• Tidak ada hasil yang ditemukan

Dr. dr. Anak Agung Ngurah Jaya Kusuma, SpOG(K) Divisi Fetomaternal Departemen/SMF Obstetrik dan Ginekologi

FK UNUD/RSUP Sanglah Denpasar Pendahuluan

Birth defect atau Congenital anomaly atau kelainan bawaan adalah abormalitas structural atau fungsional termasuk kelainan metabolic yang ditemukan pada saat lahir. Defek structural dan abnormalitas pembentukan jaringan atau organ pada bayi baru lahir disebabkan oleh embryogenesis yang tidak berjalan normal yang diakibatkan oleh berbagai faktor genetic dan lingkungan yang terjadi pada masa kritis embriogenesis yaitu pada usia kehamilan kurang dari 8 minggu. 1

Diperkirakan 65-75 % kelainan bawaan tidak diketahui penyebabnya, sekitar 15% disebabkan oleh single gene disorders , 5 % disebabkan oleh abnormalitas kromosomal dan sekitar 10 % disebabkan oleh faktor lingkungan yaitu kondisi medis ibu,penyalahgunaan obat,infeksi,radiasi, hipertermia,paparan zat kimia dan kondisi lingkungan uterus. 1

Secara umum, angka kelainan bawaan cukup besar, laporan dari Centre for Disease Control tahun 2008 menyatakan bahwa diperkirakan sebanyak 276.000 kematian bayi baru lahir mengalami kematian dalam 4 minggu pertama kehidupannya di seluruh dunia. 2

Laporan dari Boyle dari studi register persalinan selama kurun waktu 1984 sampai 2007 di 14 negara di Eropa menemukan angke kejadian kelainan bawaan mengalami peningkatan dari 6% menuju ke 16% dari persalinan. Hal tersebut juga berdampak pada banyaknya bayi baru lahir yang dirawat dan menimbulkan biaya yang tidak sedikit .3

Rumah Sakit Umum Pusat Sanglah menemukan 2,6/100 pada tahun 1994 sampai 2005. Ratusan jenis kelainan bawaan telah diidentifikasi, kelainan bawaan merupakan penyebab kematian tertinggi pada usia 1 tahun pertama.. Kadang-kadang suatu kelainan kongenital belum ditemukan hingga beberapa saat setelah kelahiran bayi. Kelainan kongenital pada bayi baru lahir dapat berupa satu jenis kelainan saja atau dapat pula beberapa kelainan kongenital yang terjadi secara bersamaan yang disebut kelainan kongenital multipel. Insiden kelainan kongenital di Indonesia tahun 2009 berkisar 15 per 1.000 kelahiran. Angka kejadian ini akan menjadi 4 – 5% bila bayi diikuti terus sampai berusia 1 tahun. Dari tahun 1994 – 2005 terdapat 2,55% kelainan kongenital dari seluruh jumlah bayi yang lahir.
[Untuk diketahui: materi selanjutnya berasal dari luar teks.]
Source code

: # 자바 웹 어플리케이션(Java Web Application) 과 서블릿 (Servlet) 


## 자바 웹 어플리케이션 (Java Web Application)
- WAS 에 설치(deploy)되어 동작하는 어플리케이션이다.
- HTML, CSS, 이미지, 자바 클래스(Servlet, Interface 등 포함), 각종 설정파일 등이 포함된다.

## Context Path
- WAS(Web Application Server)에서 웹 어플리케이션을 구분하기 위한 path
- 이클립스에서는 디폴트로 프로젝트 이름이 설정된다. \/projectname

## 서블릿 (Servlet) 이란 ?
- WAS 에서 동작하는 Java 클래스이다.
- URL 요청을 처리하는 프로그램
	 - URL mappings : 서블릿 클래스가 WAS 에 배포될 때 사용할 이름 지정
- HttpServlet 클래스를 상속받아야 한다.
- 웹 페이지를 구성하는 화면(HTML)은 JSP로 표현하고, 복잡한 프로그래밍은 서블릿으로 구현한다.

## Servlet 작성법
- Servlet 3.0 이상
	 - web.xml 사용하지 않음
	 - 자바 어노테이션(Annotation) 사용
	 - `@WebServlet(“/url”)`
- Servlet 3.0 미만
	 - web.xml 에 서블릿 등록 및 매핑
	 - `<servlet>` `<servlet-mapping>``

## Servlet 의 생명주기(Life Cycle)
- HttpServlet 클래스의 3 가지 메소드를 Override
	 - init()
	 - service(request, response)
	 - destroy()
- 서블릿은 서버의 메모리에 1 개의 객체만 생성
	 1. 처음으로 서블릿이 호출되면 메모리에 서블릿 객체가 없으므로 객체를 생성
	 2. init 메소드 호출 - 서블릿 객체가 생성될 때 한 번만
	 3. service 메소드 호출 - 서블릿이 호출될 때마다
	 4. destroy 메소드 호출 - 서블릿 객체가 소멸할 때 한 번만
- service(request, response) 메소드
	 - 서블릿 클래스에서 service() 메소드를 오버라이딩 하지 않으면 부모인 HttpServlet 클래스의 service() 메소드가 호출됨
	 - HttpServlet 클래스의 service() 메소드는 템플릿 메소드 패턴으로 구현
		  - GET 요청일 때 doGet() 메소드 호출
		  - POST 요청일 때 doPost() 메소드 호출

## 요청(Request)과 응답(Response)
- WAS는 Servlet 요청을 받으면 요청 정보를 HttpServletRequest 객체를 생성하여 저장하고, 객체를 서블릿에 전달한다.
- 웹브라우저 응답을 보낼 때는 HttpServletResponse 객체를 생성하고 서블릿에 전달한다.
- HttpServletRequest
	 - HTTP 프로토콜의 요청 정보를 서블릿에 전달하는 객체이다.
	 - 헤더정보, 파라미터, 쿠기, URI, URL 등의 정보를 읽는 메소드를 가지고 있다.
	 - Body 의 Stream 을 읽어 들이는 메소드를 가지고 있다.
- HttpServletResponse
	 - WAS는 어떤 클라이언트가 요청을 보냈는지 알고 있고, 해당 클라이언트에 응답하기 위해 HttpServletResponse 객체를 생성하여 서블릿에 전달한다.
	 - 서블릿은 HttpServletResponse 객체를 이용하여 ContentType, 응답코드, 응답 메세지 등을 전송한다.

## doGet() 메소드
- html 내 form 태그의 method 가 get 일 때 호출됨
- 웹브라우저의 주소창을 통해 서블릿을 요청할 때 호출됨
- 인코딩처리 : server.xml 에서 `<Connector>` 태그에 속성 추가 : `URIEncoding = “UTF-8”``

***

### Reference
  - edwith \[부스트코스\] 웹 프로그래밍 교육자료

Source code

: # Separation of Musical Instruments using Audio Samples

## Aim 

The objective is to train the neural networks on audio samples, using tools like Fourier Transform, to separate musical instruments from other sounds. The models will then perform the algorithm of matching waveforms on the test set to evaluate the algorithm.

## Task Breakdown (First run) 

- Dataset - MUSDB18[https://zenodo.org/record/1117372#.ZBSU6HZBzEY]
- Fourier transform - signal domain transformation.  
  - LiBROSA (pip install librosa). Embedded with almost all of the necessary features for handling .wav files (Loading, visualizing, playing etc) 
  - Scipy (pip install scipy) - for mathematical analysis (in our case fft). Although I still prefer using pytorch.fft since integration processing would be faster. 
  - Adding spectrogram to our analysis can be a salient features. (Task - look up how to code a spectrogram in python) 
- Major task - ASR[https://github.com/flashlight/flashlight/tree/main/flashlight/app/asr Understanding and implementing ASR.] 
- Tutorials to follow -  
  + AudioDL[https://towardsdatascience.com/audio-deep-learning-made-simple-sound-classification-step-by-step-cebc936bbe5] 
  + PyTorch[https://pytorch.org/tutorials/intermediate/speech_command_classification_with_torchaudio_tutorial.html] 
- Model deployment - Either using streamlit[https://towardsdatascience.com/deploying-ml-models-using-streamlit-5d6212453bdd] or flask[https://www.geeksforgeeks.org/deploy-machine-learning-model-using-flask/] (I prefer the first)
Dibandingkan dengan deteksi komplikasi maternal pada kehamilan, kesehatan janin dan deteksi adanya kelainan bawaan kurang mendpatkan perhatian, disebabkan karena banyak penyebab nya yang tidak diketahui, memerlukan sarana diagnostic yang tidak sederhana dan kompetensi untuk mendeteksi kelainan bawaan yang belum memadai. Sehingga seringkali kelainan bawaan ini ditemukan pada saat lahir dengan segala konsekuensinya.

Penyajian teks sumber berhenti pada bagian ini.